13985. Ebu Hureyre dedi ki: Resulullah'a (Sallallahu aleyhi ve Sellem) ailesi dışından bir yemek getirilince onu sorardı; "Hediyedir" denirse yer, "Sadakadır" denirse "Siz yiyin!" derdi ve kendisi yemezdi.

 

*Hadisi Ahmed rivayet etmiştir. Ravileri Sahih ravileridir.

 

 

 

13986. Cabir b. Semure anlatıyor: Resulullah'a (Sallallahu aleyhi ve Sellem) bir yemek getirildiğinde ondan yer, fazlasını Ebu Eyyub'a gönderirdi. Ebu Eyyub da Resulullah'ın (Sallallahu aleyhi ve Sellem) parmak izlerini gördüğü yere (teberrüken) parmaklarım koyarak öyle yemeği yerdi. Yine bir defasında Hz. Peygamber'e (Sallallahu aleyhi ve Sellem) bir tabak yemek getirildi. ancak Resulullah (Sallallahu aleyhi ve Sellem) onda sarımsak kokusu hissettiği için tatmayıp Ebu Eyyub'a gönderdi. Ebu Eyyub da yemeğe baktı, Resulullah'ın (Sallallahu aleyhi ve Sellem) parmak izini göremedi. Bunun üzerine o da yemekten tatmadı. Gidip, Resulullah'a (Sallallahu aleyhi ve Sellem): "Ya Resulallah! Onda senin parmak izini göremedim?!" dedi. Resul-i Ekrem (Sallallahu aleyhi ve Sellem): "Ondan sarımsak kokusu aldım" dedi. Ebu Eyyub:

"Yemediğini bana mı gönderiyorsun!" dedi. Resulullah (Sallallahu aleyhi ve Sellem) ise: "Doğrusu şu ki bana melek geliyor (onun rahatsız olmasını istemedim). "

 

*Hadisi Ahmed rivayet etmiştir.
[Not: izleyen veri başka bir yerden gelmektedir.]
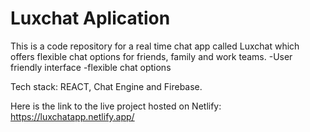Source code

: # Luxchat Aplication
This is a code repository for a real time chat app called Luxchat  which offers flexible chat options for friends, family and work teams.
-User friendly interface
-flexible chat options

Tech stack: REACT, Chat Engine and Firebase.

Here is the link to the live project hosted on Netlify: https://luxchatapp.netlify.app/



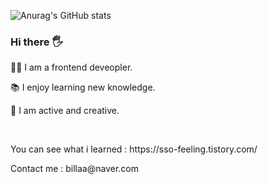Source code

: 

![Anurag's GitHub stats](https://github-readme-stats.vercel.app/api?username=leehyeonj&show_icons=true&theme=radical)

<h3>Hi there 🖐</h3>
<p> 👩‍🦰 I am a frontend deveopler. </p>
<p> 📚 I enjoy learning new knowledge. </p>
<p> 🍂 I am active and creative. </p>
<br>

<p > You can see what i learned  : https://sso-feeling.tistory.com/
  <p > Contact me  : billaa@naver.com

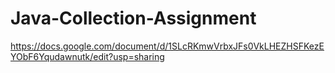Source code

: # Java-Collection-Assignment

https://docs.google.com/document/d/1SLcRKmwVrbxJFs0VkLHEZHSFKezEYObF6Yqudawnutk/edit?usp=sharing
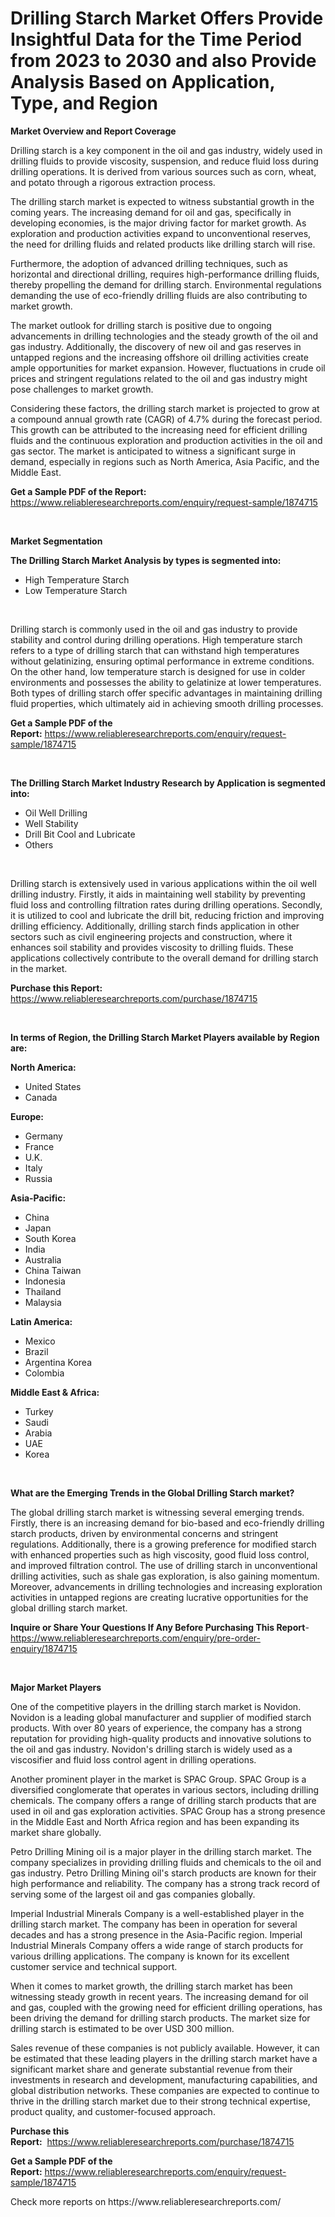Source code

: <p><h1>Drilling Starch Market Offers Provide Insightful Data for the Time Period from 2023 to 2030 and also Provide Analysis Based on Application, Type, and Region</h1></p><p><strong>Market Overview and Report Coverage</strong></p>
<p><p>Drilling starch is a key component in the oil and gas industry, widely used in drilling fluids to provide viscosity, suspension, and reduce fluid loss during drilling operations. It is derived from various sources such as corn, wheat, and potato through a rigorous extraction process.</p><p>The drilling starch market is expected to witness substantial growth in the coming years. The increasing demand for oil and gas, specifically in developing economies, is the major driving factor for market growth. As exploration and production activities expand to unconventional reserves, the need for drilling fluids and related products like drilling starch will rise.</p><p>Furthermore, the adoption of advanced drilling techniques, such as horizontal and directional drilling, requires high-performance drilling fluids, thereby propelling the demand for drilling starch. Environmental regulations demanding the use of eco-friendly drilling fluids are also contributing to market growth.</p><p>The market outlook for drilling starch is positive due to ongoing advancements in drilling technologies and the steady growth of the oil and gas industry. Additionally, the discovery of new oil and gas reserves in untapped regions and the increasing offshore oil drilling activities create ample opportunities for market expansion. However, fluctuations in crude oil prices and stringent regulations related to the oil and gas industry might pose challenges to market growth.</p><p>Considering these factors, the drilling starch market is projected to grow at a compound annual growth rate (CAGR) of 4.7% during the forecast period. This growth can be attributed to the increasing need for efficient drilling fluids and the continuous exploration and production activities in the oil and gas sector. The market is anticipated to witness a significant surge in demand, especially in regions such as North America, Asia Pacific, and the Middle East.</p></p>
<p><strong>Get a Sample PDF of the Report:</strong> <a href="https://www.reliableresearchreports.com/enquiry/request-sample/1874715">https://www.reliableresearchreports.com/enquiry/request-sample/1874715</a></p>
<p>&nbsp;</p>
<p><strong>Market Segmentation</strong></p>
<p><strong>The Drilling Starch Market Analysis by types is segmented into:</strong></p>
<p><ul><li>High Temperature Starch</li><li>Low Temperature Starch</li></ul></p>
<p>&nbsp;</p>
<p><p>Drilling starch is commonly used in the oil and gas industry to provide stability and control during drilling operations. High temperature starch refers to a type of drilling starch that can withstand high temperatures without gelatinizing, ensuring optimal performance in extreme conditions. On the other hand, low temperature starch is designed for use in colder environments and possesses the ability to gelatinize at lower temperatures. Both types of drilling starch offer specific advantages in maintaining drilling fluid properties, which ultimately aid in achieving smooth drilling processes.</p></p>
<p><strong>Get a Sample PDF of the Report:</strong>&nbsp;<a href="https://www.reliableresearchreports.com/enquiry/request-sample/1874715">https://www.reliableresearchreports.com/enquiry/request-sample/1874715</a></p>
<p>&nbsp;</p>
<p><strong>The Drilling Starch Market Industry Research by Application is segmented into:</strong></p>
<p><ul><li>Oil Well Drilling</li><li>Well Stability</li><li>Drill Bit Cool and Lubricate</li><li>Others</li></ul></p>
<p>&nbsp;</p>
<p><p>Drilling starch is extensively used in various applications within the oil well drilling industry. Firstly, it aids in maintaining well stability by preventing fluid loss and controlling filtration rates during drilling operations. Secondly, it is utilized to cool and lubricate the drill bit, reducing friction and improving drilling efficiency. Additionally, drilling starch finds application in other sectors such as civil engineering projects and construction, where it enhances soil stability and provides viscosity to drilling fluids. These applications collectively contribute to the overall demand for drilling starch in the market.</p></p>
<p><strong>Purchase this Report:</strong>&nbsp; <a href="https://www.reliableresearchreports.com/purchase/1874715">https://www.reliableresearchreports.com/purchase/1874715</a></p>
<p>&nbsp;</p>
<p><strong>In terms of Region, the Drilling Starch Market Players available by Region are:</strong></p>
<p>
    <p> <strong> North America: </strong>
        <ul>
            <li>United States</li>
            <li>Canada</li>
        </ul>
        </p> 
    <p> <strong> Europe: </strong>
        <ul>
            <li>Germany</li>
            <li>France</li>
            <li>U.K.</li>
            <li>Italy</li>
            <li>Russia</li>
        </ul>
        </p> 
    <p> <strong> Asia-Pacific: </strong>
        <ul>
            <li>China</li>
            <li>Japan</li>
            <li>South Korea</li>
            <li>India</li>
            <li>Australia</li>
            <li>China Taiwan</li>
            <li>Indonesia</li>
            <li>Thailand</li>
            <li>Malaysia</li>
        </ul>
        </p> 
    <p> <strong> Latin America: </strong>
        <ul>
            <li>Mexico</li>
            <li>Brazil</li>
            <li>Argentina Korea</li>
            <li>Colombia</li>
        </ul>
        </p> 
    <p> <strong> Middle East & Africa: </strong>
        <ul>
            <li>Turkey</li>
            <li>Saudi</li>
            <li>Arabia</li>
            <li>UAE</li>
            <li>Korea</li>
        </ul>
    </p>
    </p>
<p>&nbsp;</p>
<p><strong>What are the Emerging Trends in the Global Drilling Starch market?</strong></p>
<p><p>The global drilling starch market is witnessing several emerging trends. Firstly, there is an increasing demand for bio-based and eco-friendly drilling starch products, driven by environmental concerns and stringent regulations. Additionally, there is a growing preference for modified starch with enhanced properties such as high viscosity, good fluid loss control, and improved filtration control. The use of drilling starch in unconventional drilling activities, such as shale gas exploration, is also gaining momentum. Moreover, advancements in drilling technologies and increasing exploration activities in untapped regions are creating lucrative opportunities for the global drilling starch market.</p></p>
<p><strong>Inquire or Share Your Questions If Any Before Purchasing This Report</strong>- <a href="https://www.reliableresearchreports.com/enquiry/pre-order-enquiry/1874715">https://www.reliableresearchreports.com/enquiry/pre-order-enquiry/1874715</a></p>
<p>&nbsp;</p>
<p><strong>Major Market Players</strong></p>
<p><p>One of the competitive players in the drilling starch market is Novidon. Novidon is a leading global manufacturer and supplier of modified starch products. With over 80 years of experience, the company has a strong reputation for providing high-quality products and innovative solutions to the oil and gas industry. Novidon's drilling starch is widely used as a viscosifier and fluid loss control agent in drilling operations.</p><p>Another prominent player in the market is SPAC Group. SPAC Group is a diversified conglomerate that operates in various sectors, including drilling chemicals. The company offers a range of drilling starch products that are used in oil and gas exploration activities. SPAC Group has a strong presence in the Middle East and North Africa region and has been expanding its market share globally.</p><p>Petro Drilling Mining oil is a major player in the drilling starch market. The company specializes in providing drilling fluids and chemicals to the oil and gas industry. Petro Drilling Mining oil's starch products are known for their high performance and reliability. The company has a strong track record of serving some of the largest oil and gas companies globally.</p><p>Imperial Industrial Minerals Company is a well-established player in the drilling starch market. The company has been in operation for several decades and has a strong presence in the Asia-Pacific region. Imperial Industrial Minerals Company offers a wide range of starch products for various drilling applications. The company is known for its excellent customer service and technical support.</p><p>When it comes to market growth, the drilling starch market has been witnessing steady growth in recent years. The increasing demand for oil and gas, coupled with the growing need for efficient drilling operations, has been driving the demand for drilling starch products. The market size for drilling starch is estimated to be over USD 300 million.</p><p>Sales revenue of these companies is not publicly available. However, it can be estimated that these leading players in the drilling starch market have a significant market share and generate substantial revenue from their investments in research and development, manufacturing capabilities, and global distribution networks. These companies are expected to continue to thrive in the drilling starch market due to their strong technical expertise, product quality, and customer-focused approach.</p></p>
<p><strong>Purchase this Report:</strong>&nbsp;&nbsp;<a href="https://www.reliableresearchreports.com/purchase/1874715">https://www.reliableresearchreports.com/purchase/1874715</a></p>
<p></p>
<p><strong>Get a Sample PDF of the Report:</strong>&nbsp;<a href="https://www.reliableresearchreports.com/enquiry/request-sample/1874715">https://www.reliableresearchreports.com/enquiry/request-sample/1874715</a></p>
<p>Check more reports on https://www.reliableresearchreports.com/</p>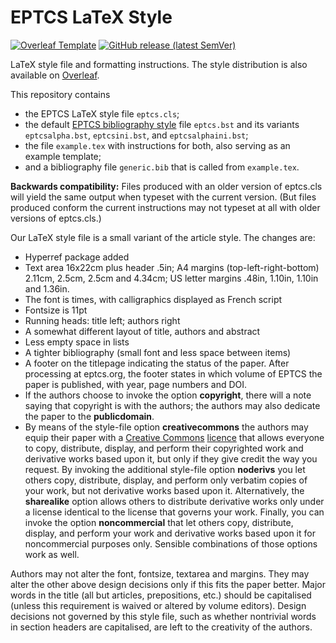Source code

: # EPTCS LaTeX Style

[![Overleaf Template](https://img.shields.io/badge/Overleaf-Template-success?logo=overleaf)](https://www.overleaf.com/latex/templates/electronic-proceedings-in-theoretical-computer-science-eptcs-latex-style/bqxvmywxdcwh)
[![GitHub release (latest SemVer)](https://img.shields.io/github/v/release/EPTCS/style)](https://github.com/EPTCS/style/releases)

LaTeX style file and formatting instructions. The style distribution is also available on [Overleaf](https://www.overleaf.com/latex/templates/electronic-proceedings-in-theoretical-computer-science-eptcs-latex-style/bqxvmywxdcwh).

This repository contains

* the EPTCS LaTeX style file `eptcs.cls`;
* the default [EPTCS bibliography style](http://biblio.eptcs.org/) file `eptcs.bst` and its variants `eptcsalpha.bst`, `eptcsini.bst`, and `eptcsalphaini.bst`;
* the file `example.tex` with instructions for both, also serving as an example template;
* and a bibliography file `generic.bib` that is called from `example.tex`.

**Backwards compatibility:** Files produced with an older version of eptcs.cls will yield the same output when typeset with the current version. (But files produced conform the current instructions may not typeset at all with older versions of eptcs.cls.)

Our LaTeX style file is a small variant of the article style. The changes are:

* Hyperref package added
* Text area 16x22cm plus header .5in; A4 margins (top-left-right-bottom) 2.11cm, 2.5cm, 2.5cm and 4.34cm; US letter margins .48in, 1.10in, 1.10in and 1.36in.
* The font is times, with calligraphics displayed as French script
* Fontsize is 11pt
* Running heads: title left; authors right
* A somewhat different layout of title, authors and abstract
* Less empty space in lists
* A tighter bibliography (small font and less space between items)
* A footer on the titlepage indicating the status of the paper. After processing at eptcs.org, the footer states in which volume of EPTCS the paper is published, with year, page numbers and DOI.
* If the authors choose to invoke the option **copyright**, there will a note saying that copyright is with the authors; the authors may also dedicate the paper to the **publicdomain**.
* By means of the style-file option **creativecommons** the authors may equip their paper with a [Creative Commons](http://creativecommons.org/) [licence](http://creativecommons.org/licenses/) that allows everyone to copy, distribute, display, and perform their copyrighted work and derivative works based upon it, but only if they give credit the way you request. By invoking the additional style-file option **noderivs** you let others copy, distribute, display, and perform only verbatim copies of your work, but not derivative works based upon it. Alternatively, the **sharealike** option allows others to distribute derivative works only under a license identical to the license that governs your work. Finally, you can invoke the option **noncommercial** that let others copy, distribute, display, and perform your work and derivative works based upon it for noncommercial purposes only. Sensible combinations of those options work as well.

Authors may not alter the font, fontsize, textarea and margins. They may alter the other above design decisions only if this fits the paper better. Major words in the title (all but articles, prepositions, etc.) should be capitalised (unless this requirement is waived or altered by volume editors). Design decisions not governed by this style file, such as whether nontrivial words in section headers are capitalised, are left to the creativity of the authors.
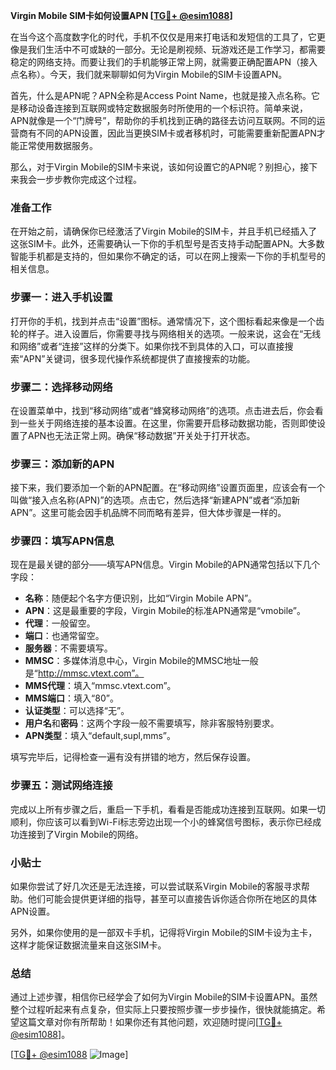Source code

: **Virgin Mobile SIM卡如何设置APN [[TG💪+ @esim1088](https://t.me/s/esim1088)]**

在当今这个高度数字化的时代，手机不仅仅是用来打电话和发短信的工具了，它更像是我们生活中不可或缺的一部分。无论是刷视频、玩游戏还是工作学习，都需要稳定的网络支持。而要让我们的手机能够正常上网，就需要正确配置APN（接入点名称）。今天，我们就来聊聊如何为Virgin Mobile的SIM卡设置APN。

首先，什么是APN呢？APN全称是Access Point Name，也就是接入点名称。它是移动设备连接到互联网或特定数据服务时所使用的一个标识符。简单来说，APN就像是一个“门牌号”，帮助你的手机找到正确的路径去访问互联网。不同的运营商有不同的APN设置，因此当更换SIM卡或者移机时，可能需要重新配置APN才能正常使用数据服务。

那么，对于Virgin Mobile的SIM卡来说，该如何设置它的APN呢？别担心，接下来我会一步步教你完成这个过程。

### 准备工作

在开始之前，请确保你已经激活了Virgin Mobile的SIM卡，并且手机已经插入了这张SIM卡。此外，还需要确认一下你的手机型号是否支持手动配置APN。大多数智能手机都是支持的，但如果你不确定的话，可以在网上搜索一下你的手机型号的相关信息。

### 步骤一：进入手机设置

打开你的手机，找到并点击“设置”图标。通常情况下，这个图标看起来像是一个齿轮的样子。进入设置后，你需要寻找与网络相关的选项。一般来说，这会在“无线和网络”或者“连接”这样的分类下。如果你找不到具体的入口，可以直接搜索“APN”关键词，很多现代操作系统都提供了直接搜索的功能。

### 步骤二：选择移动网络

在设置菜单中，找到“移动网络”或者“蜂窝移动网络”的选项。点击进去后，你会看到一些关于网络连接的基本设置。在这里，你需要开启移动数据功能，否则即使设置了APN也无法正常上网。确保“移动数据”开关处于打开状态。

### 步骤三：添加新的APN

接下来，我们要添加一个新的APN配置。在“移动网络”设置页面里，应该会有一个叫做“接入点名称(APN)”的选项。点击它，然后选择“新建APN”或者“添加新APN”。这里可能会因手机品牌不同而略有差异，但大体步骤是一样的。

### 步骤四：填写APN信息

现在是最关键的部分——填写APN信息。Virgin Mobile的APN通常包括以下几个字段：

- **名称**：随便起个名字方便识别，比如“Virgin Mobile APN”。
- **APN**：这是最重要的字段，Virgin Mobile的标准APN通常是“vmobile”。
- **代理**：一般留空。
- **端口**：也通常留空。
- **服务器**：不需要填写。
- **MMSC**：多媒体消息中心，Virgin Mobile的MMSC地址一般是“http://mmsc.vtext.com”。
- **MMS代理**：填入“mmsc.vtext.com”。
- **MMS端口**：填入“80”。
- **认证类型**：可以选择“无”。
- **用户名**和**密码**：这两个字段一般不需要填写，除非客服特别要求。
- **APN类型**：填入“default,supl,mms”。

填写完毕后，记得检查一遍有没有拼错的地方，然后保存设置。

### 步骤五：测试网络连接

完成以上所有步骤之后，重启一下手机，看看是否能成功连接到互联网。如果一切顺利，你应该可以看到Wi-Fi标志旁边出现一个小的蜂窝信号图标，表示你已经成功连接到了Virgin Mobile的网络。

### 小贴士

如果你尝试了好几次还是无法连接，可以尝试联系Virgin Mobile的客服寻求帮助。他们可能会提供更详细的指导，甚至可以直接告诉你适合你所在地区的具体APN设置。

另外，如果你使用的是一部双卡手机，记得将Virgin Mobile的SIM卡设为主卡，这样才能保证数据流量来自这张SIM卡。

### 总结

通过上述步骤，相信你已经学会了如何为Virgin Mobile的SIM卡设置APN。虽然整个过程听起来有点复杂，但实际上只要按照步骤一步步操作，很快就能搞定。希望这篇文章对你有所帮助！如果你还有其他问题，欢迎随时提问[[TG💪+ @esim1088](https://t.me/s/esim1088)]。

[[TG💪+ @esim1088](https://t.me/s/esim1088) ![Image](https://i.postimg.cc/4NQfJmqS/Snipaste-2025-05-13-00-14-12.png)]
Ravileri Sahih ravileridir.

 

 

 

13987. İmran b. Husayn ed-Dabbi'nin anlattığına göre kendisi, Abdullah b. Abbas Basra'da. vali iken Basra'ya gitmiş. Bakmış ki sarayın gölgesinde bir adam sürekli" Allah ve Resulü doğru söyledi! Allah ve Resulü doğru söyledi!" deyip duruyor, başka da bir şey demiyor. İmran diyor ki: Ona yaklaşıp: "Sen ‘‘Allah ve Resulü doğru söyledi’‘ sözünü bayağı çok söyledin!" dedim. O da: " Allah'a and olsun, dilersen bunun nedenini sana anlatabilirim" deyince ben de "Olur!" dedim. "Öyleyse otur!" dedi ve şunu anlattı:

 

Ben filan tarihte Medine'ye Hz. Peygamber (Sallallahu aleyhi ve Sellem)'in yanına varmıştım. O zaman kabilenin iki efendisinin oğulları çıkıp onun yanına gitmiş ve ona katılmıştı. Onlar bana demişlerdi ki:

"Sen Medine'ye gidiyorsun. Bizim oğullarımız gidip şu adama katıldı. Gidip onları iste! Fidye vermeden bırakmazsa da fidye ver!" İşte ben o zaman Medine'ye vardım ve Resulullah (Sallallahu aleyhi ve Sellem)'in huzuruna çıktım ve şöyle dedim: "Ya Resulallah! Kabilenin iki efendisi bana, senin yanındaki oğullarını istememi emrettiler!" dedim. O: "Onu tanır mısın?'' diye sordu. Ben: "Nesebini tanırım" dedim. Bunun üzerine bir çocuk çağırdı ve: "İşte bu! Al onu babasına götür!" dedi. Ben: "Ey Allah'ın Peygamberi! Ya fidyesi ne olacak?" dedim. Buyurdu ki: "İsınail oğullarından birinin bedelini yemek, şüphesiz biz Muhammed ailesine yakışmaz!" Sonra omzuma vurduktan sonra: "Kureyşlilere ancak kendilerinin zarar vermesinden korkarım!" dedi. Ben: "Ey Allah'ın Peygamberi! Onlara ne olacak ki?" diye sordum. Şöyle cevap verdi: "Eğer ömrün olursa, sen onları burada görürsün. İnsanları da onların arasında, iki havuz arasında, bir oraya, bir buraya giden koyunlar gibi görürsün." İşte ben şu anda, huzuruna girmek için İbn Abbas'tan izin isteyen birtakım insanlar görüyorum ki bu sene Muaviye'den izin istiyorlar. Bu vesileyle Hz. Peygamber (Sallallahu aleyhi ve Sellem)'in sözünü hatırladım.

 

*Hadisi Ahmed rivayet etmiştir. Bu imran'ı tanımıyorum. Diğer ravileri güvenilir kimselerdir.

 

 

 

13988. Abdullah -yani İbn Mes'ud- diyor ki: Resulullah (Sallallahu aleyhi ve Sellem) uzanarak uyurdu. Derin nefes alıp verecek hale gelinceye kadar uyurdu; sonra kalkıp abdest almadan namaz kılardı.

 

*Ben derim ki: ibn Mace" uzanarak" ifadesi olmaksızın hadisi rivayet etmiştir.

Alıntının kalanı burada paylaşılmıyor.